• Task goal: Copy every line in the records below that contains the word "paragraph".

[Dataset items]

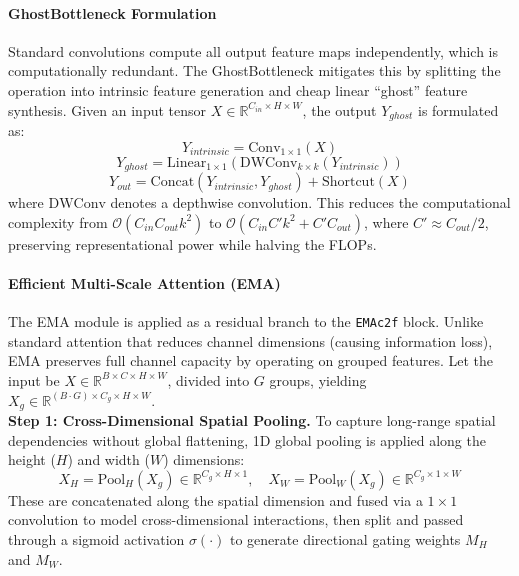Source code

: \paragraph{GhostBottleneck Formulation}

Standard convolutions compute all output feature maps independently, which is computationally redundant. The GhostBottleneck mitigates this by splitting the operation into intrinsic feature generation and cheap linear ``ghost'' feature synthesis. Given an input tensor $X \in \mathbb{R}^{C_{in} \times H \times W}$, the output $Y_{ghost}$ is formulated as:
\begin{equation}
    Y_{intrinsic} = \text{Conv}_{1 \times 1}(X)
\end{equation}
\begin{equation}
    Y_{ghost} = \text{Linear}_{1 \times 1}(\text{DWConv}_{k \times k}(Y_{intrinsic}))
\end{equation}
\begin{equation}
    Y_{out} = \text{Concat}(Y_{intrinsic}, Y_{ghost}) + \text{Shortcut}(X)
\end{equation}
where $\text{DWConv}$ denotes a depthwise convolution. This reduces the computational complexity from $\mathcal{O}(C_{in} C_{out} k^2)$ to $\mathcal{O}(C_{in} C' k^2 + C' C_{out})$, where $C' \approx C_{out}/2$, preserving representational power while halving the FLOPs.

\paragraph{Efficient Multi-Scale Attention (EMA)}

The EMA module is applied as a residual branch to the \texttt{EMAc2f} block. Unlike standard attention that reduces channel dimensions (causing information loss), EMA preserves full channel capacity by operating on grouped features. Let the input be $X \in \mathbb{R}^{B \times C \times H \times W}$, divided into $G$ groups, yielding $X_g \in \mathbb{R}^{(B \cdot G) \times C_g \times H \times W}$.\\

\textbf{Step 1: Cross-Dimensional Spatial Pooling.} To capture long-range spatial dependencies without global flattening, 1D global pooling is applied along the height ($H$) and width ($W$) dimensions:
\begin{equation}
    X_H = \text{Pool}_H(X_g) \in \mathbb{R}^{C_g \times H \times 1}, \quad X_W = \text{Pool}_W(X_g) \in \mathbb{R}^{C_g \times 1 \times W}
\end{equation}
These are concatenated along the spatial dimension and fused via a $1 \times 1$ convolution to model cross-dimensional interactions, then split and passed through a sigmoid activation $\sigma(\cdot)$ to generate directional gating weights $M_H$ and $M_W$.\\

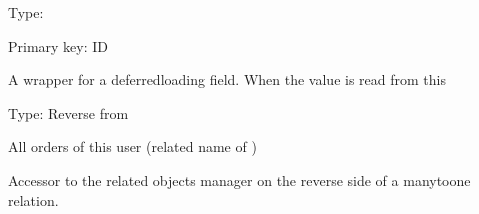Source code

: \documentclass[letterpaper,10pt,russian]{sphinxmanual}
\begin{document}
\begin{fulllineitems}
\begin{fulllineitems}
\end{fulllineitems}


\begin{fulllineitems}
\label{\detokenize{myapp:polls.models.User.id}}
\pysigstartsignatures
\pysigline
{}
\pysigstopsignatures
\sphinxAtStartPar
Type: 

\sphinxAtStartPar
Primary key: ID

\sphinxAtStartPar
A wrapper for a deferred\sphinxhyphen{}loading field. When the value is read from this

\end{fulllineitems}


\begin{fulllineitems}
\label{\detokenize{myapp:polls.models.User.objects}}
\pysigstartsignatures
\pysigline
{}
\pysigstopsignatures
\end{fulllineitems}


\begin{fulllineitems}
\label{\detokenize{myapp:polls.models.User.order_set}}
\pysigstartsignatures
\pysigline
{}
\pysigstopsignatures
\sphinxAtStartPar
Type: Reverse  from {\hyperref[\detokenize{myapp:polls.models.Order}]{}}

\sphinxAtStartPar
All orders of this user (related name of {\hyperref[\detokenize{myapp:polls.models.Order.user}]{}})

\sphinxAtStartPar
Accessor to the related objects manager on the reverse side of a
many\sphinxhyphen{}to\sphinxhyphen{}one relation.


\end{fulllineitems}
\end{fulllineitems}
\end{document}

• Result of this exercise:
: \paragraph{GhostBottleneck Formulation}
\paragraph{Efficient Multi-Scale Attention (EMA)}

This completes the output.